“what is the nature of the connection between orthonormality and squaring”
I have a different answer to go alongside AlexMennen’s answer.
In differential topology, there is an important distinction between vectors and covectors. To see what this is, we need to look at the behavior under a change of basis. If we double our basis vectors, then we’ll need to halve the coordinates of a vector, but we’ll need to double the coordinates of a covector. A good way to visualize this is as a geographical map with contour lines. Position differences are vectors, and the contours are covectors.
You can think of covectors as measuring vectors, but without adding something new, there’s not a natural way to compare two vectors to each other. To compare two things, you need a function that will take those two things as an input, and return a scalar. In order for such a function to be invariant under change of basis, it will have to be a (0, 2)-tensor (aka a bilinear form). Let’s call this tensor T(u,v). Now if we multiply u and v by a scalar r, then bilinearity forces that T(ru, rv) = r^2 T(u,v) which is the squaring we were looking form (and in general, you can prove that T(u,u) is a quadratic form, and that it must actually be quadratic if we want both inputs to matter).
So to summarize:
Orthogonality is inherently a way to compare two things of the same type.
To compare 2 things of the same type in a differential space inherently requires a bilinear form.
Non-trivial bilinear forms are inherently quadratic.
Thanks! This seems to me like another piece of the puzzle =D
In this case, this is one that I already had (at least, well enough for the hindsight bias to kick in :-p), and it’s on my list of trailheads next time I try to ground out the 2 in the Born rule. FWIW, some lingering questions I have when I take this viewpoint include “ok, cool, why are there no corresponding situations where I want to compare 3 vectorish thingies?” / “I see why the argument works for 2, but I have a sneaking suspicion that this 2 is being slipped into the problem statement in a way that I’m not yet quite following”. Also, I have a sense that there’s some fairly important fact about anointing some linear isomorphism between a vector space and its dual as “canonical” that I have yet to grasp. Like, some part of the answer to “why do I never want to compare 3 vectorish thingies” is b/c the relationship between a vector space and its dual space is somehow pretty special, and there’s no correspondingly special… triality of vector spaces. (Hrm. I wonder whether I can ground the 2 in the Born rule out into the 2 in categorical duality. That would be nuts.)

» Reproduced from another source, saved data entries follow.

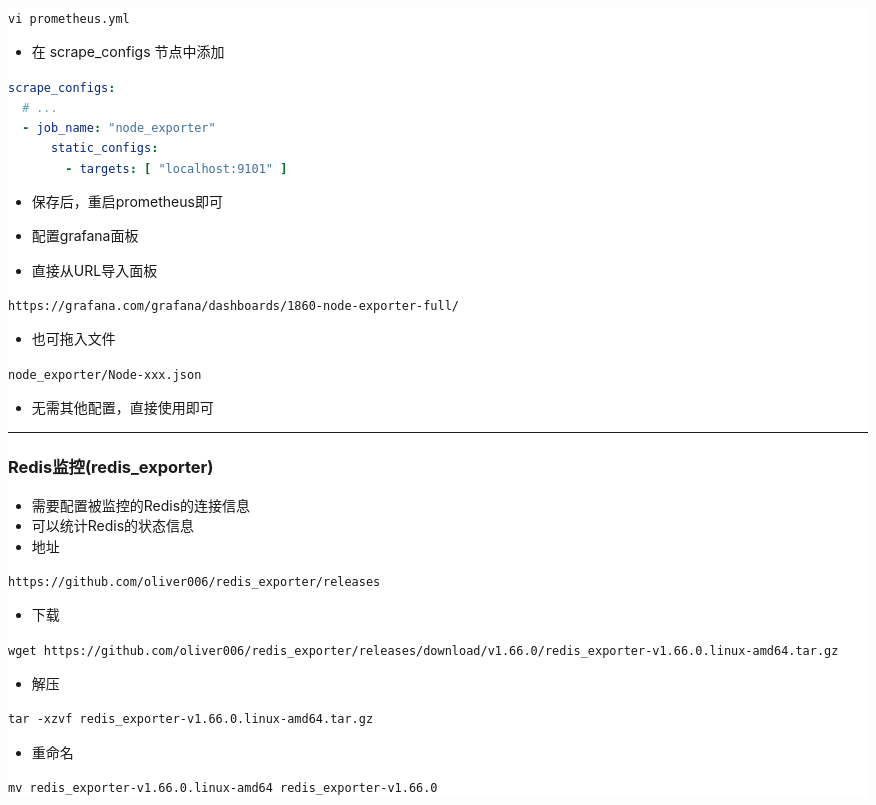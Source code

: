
 ```shell
vi prometheus.yml
```

- 在 scrape_configs 节点中添加

```yml
scrape_configs:
  # ...
  - job_name: "node_exporter"
      static_configs:
        - targets: [ "localhost:9101" ]
```

- 保存后，重启prometheus即可

- 配置grafana面板
- 直接从URL导入面板

```shell
https://grafana.com/grafana/dashboards/1860-node-exporter-full/
```

- 也可拖入文件

```shell
node_exporter/Node-xxx.json
```

- 无需其他配置，直接使用即可

----------------------------------------------------------------------------

### Redis监控(redis_exporter)

- 需要配置被监控的Redis的连接信息
- 可以统计Redis的状态信息
- 地址

```shell
https://github.com/oliver006/redis_exporter/releases
```

- 下载

```shell
wget https://github.com/oliver006/redis_exporter/releases/download/v1.66.0/redis_exporter-v1.66.0.linux-amd64.tar.gz
```

- 解压

```shell
tar -xzvf redis_exporter-v1.66.0.linux-amd64.tar.gz
```

- 重命名

```shell
mv redis_exporter-v1.66.0.linux-amd64 redis_exporter-v1.66.0
```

FWIW, one of my litmus tests is question “assuming we are supposed to measure distance in R2 using an L2 norm, why are we not supposed to measure distance in R3 using an L3 norm?”. And, like, I have a bunch of explanations for why this is (including “L3 isn’t invariant under most any change of basis” (per Alex’s argument above) and “b/c the natural notion of distance between two points in R3 factors into two questions of distance in R2, so using L2 in R2 pins down using L2 in Rn”), but I still feel like there’s some… surprising fixation on 2 here, that I can’t yet explain to the satisfaction of young-Nate who guesses that cuberute(x^3 + y^3 + z^3)=r is the equation for a sphere. Like, I still feel kinda like math said “proof by induction: starting in the case where n=2, …” and I’m like “wat why aren’t we starting at 0” and it’s like “don’t worry, n < 2 will work out as special cases” and I’m like “ok, sure, this argument is valid, but also wtf are you doing”. My wtfs aren’t all ironed out yet.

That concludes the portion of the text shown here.